Ah, prom night. It’s most magical evening of your high school life, that most coveted event in every high school student’s four-year career, filled with all manner of awkwardly dance moves, spiked punch bowls, after-parties at that rich senior’s lake house, and – of course – the chance to lose your virginity to someone you’ll realize about a week later still lets their parents dress them.

Hollywood has a long and storied tradition of turning high school into the stuff of R-rated hilarity, from the crude, pastry-violating antics of American Pie to the underseen gawkiness of Premature; prom night is always, in filmmaking terms, the comedic pièce de résistance, overflowing with sight gags and shenanigans. Blockers, the directorial debut of Pitch Perfect screenwriter Kay Cannon, plays in a similar sandbox but, at the same time and in a truly remarkable turn of events, feels like a modern, sharp-minded evolution of the subgenre, one that mines prom night in all its miserable mania for maximum laughs without peddling in any of the sexist, ugly tropes that have often underpinned past American Pie-esque efforts.

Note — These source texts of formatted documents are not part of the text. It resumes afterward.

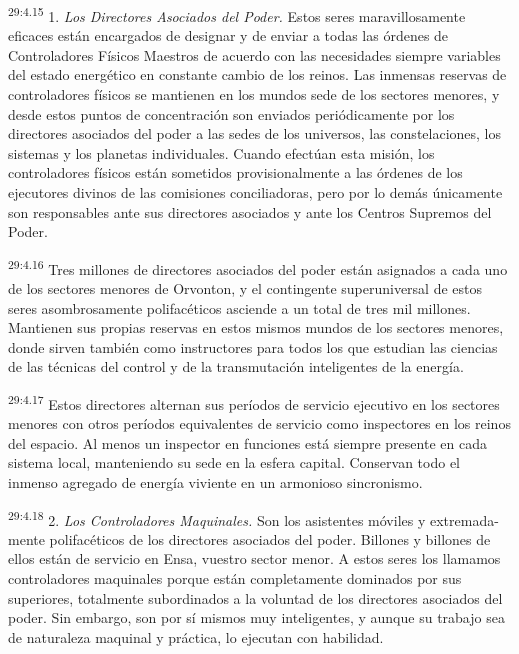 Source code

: \par
\textsuperscript{29:4.15} 1. \textit{Los Directores Asociados del Poder.} Estos seres maravillosamente eficaces están encargados de designar y de enviar a todas las órdenes de Controladores Físicos Maestros de acuerdo con las necesidades siempre variables del estado energético en constante cambio de los reinos. Las inmensas reservas de controladores físicos se mantienen en los mundos sede de los sectores menores, y desde estos puntos de concentración son enviados periódicamente por los directores asociados del poder a las sedes de los universos, las constelaciones, los sistemas y los planetas individuales. Cuando efectúan esta misión, los controladores físicos están sometidos provisionalmente a las órdenes de los ejecutores divinos de las comisiones conciliadoras, pero por lo demás únicamente son responsables ante sus directores asociados y ante los Centros Supremos del Poder.

\par
\textsuperscript{29:4.16} Tres millones de directores asociados del poder están asignados a cada uno de los sectores menores de Orvonton, y el contingente superuniversal de estos seres asombrosamente polifacéticos asciende a un total de tres mil millones. Mantienen sus propias reservas en estos mismos mundos de los sectores menores, donde sirven también como instructores para todos los que estudian las ciencias de las técnicas del control y de la transmutación inteligentes de la energía.

\par
\textsuperscript{29:4.17} Estos directores alternan sus períodos de servicio ejecutivo en los sectores menores con otros períodos equivalentes de servicio como inspectores en los reinos del espacio. Al menos un inspector en funciones está siempre presente en cada sistema local, manteniendo su sede en la esfera capital. Conservan todo el inmenso agregado de energía viviente en un armonioso sincronismo.

\par
\textsuperscript{29:4.18} 2. \textit{Los Controladores Maquinales.} Son los asistentes móviles y extremada-mente polifacéticos de los directores asociados del poder. Billones y billones de ellos están de servicio en Ensa, vuestro sector menor. A estos seres los llamamos controladores maquinales porque están completamente dominados por sus superiores, totalmente subordinados a la voluntad de los directores asociados del poder. Sin embargo, son por sí mismos muy inteligentes, y aunque su trabajo sea de naturaleza maquinal y práctica, lo ejecutan con habilidad.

How’s that? It’s simple, really. Like Bachelorette, Bridesmaids, Trainwreck, Bad Moms, and Girls Trip before it, Blockers approaches these ideas from a female perspective and in doing so switches out the chauvinistic ingredients of prom-coms past for something both different and patently better: forthright, unabashed female empowerment.

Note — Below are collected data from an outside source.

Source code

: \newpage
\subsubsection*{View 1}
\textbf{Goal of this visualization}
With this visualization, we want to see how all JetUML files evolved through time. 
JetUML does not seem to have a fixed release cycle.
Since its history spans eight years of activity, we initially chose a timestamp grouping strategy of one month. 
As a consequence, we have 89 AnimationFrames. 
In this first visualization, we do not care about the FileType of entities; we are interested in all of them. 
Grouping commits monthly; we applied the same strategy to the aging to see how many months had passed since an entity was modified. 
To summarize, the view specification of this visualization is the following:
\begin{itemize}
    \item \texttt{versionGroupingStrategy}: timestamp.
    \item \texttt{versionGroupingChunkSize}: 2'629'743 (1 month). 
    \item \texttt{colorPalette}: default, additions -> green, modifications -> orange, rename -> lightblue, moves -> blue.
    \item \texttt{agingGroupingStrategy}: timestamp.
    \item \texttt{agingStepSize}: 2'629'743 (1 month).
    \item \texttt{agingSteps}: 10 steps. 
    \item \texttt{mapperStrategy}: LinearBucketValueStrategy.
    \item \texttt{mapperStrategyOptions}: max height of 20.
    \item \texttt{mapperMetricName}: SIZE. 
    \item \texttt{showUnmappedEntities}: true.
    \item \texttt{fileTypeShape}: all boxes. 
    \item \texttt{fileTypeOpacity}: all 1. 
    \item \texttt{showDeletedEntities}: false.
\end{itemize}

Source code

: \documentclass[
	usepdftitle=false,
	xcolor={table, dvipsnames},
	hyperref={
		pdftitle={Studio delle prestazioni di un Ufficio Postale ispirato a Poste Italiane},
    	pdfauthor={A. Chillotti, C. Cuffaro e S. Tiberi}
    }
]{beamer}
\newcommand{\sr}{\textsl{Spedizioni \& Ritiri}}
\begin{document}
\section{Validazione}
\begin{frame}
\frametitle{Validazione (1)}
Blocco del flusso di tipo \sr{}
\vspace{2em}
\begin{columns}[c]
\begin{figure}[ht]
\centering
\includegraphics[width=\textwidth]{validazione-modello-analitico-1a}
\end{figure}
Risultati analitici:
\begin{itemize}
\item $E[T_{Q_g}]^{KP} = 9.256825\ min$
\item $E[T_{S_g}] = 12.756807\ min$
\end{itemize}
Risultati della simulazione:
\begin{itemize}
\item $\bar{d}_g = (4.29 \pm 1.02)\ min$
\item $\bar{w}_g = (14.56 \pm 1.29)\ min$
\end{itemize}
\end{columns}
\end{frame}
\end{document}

Unlike past prom-night bacchanalias, the movie focuses on three high-school girls, lifelong friends, who make a tongue-in-cheek pact to do the nasty on the big night (refreshingly) for little reason more than that they want to. Diverging from the horny-dude hysteria that underlined American Pie and past movies in this genre, Blockers constructs three thoughtful, funny-as-hell, and matter-of-factly mature female protagonists. Julie (Kathryn Newton, pitch-perfect) knows she’s ready to have sex with her boyfriend of six months. Kayla (Geraldine Viswanathan, the movie’s devious wild card) doesn’t want to put too much value on her first time and is gung-ho about the prospect, especially if she can hand-pick the man she wants and have some fun. And Sam (Gideon Adlon, nailing her character’s sweeter, more innocent side without ever depriving her of her power), though still in the process of figuring out her sexuality, is exercising her autonomy in deciding to join the pact, a point illustrated in a wonderful exchange wherein Julie and Kayla assure Sam they have no intention of peer-pressuring her.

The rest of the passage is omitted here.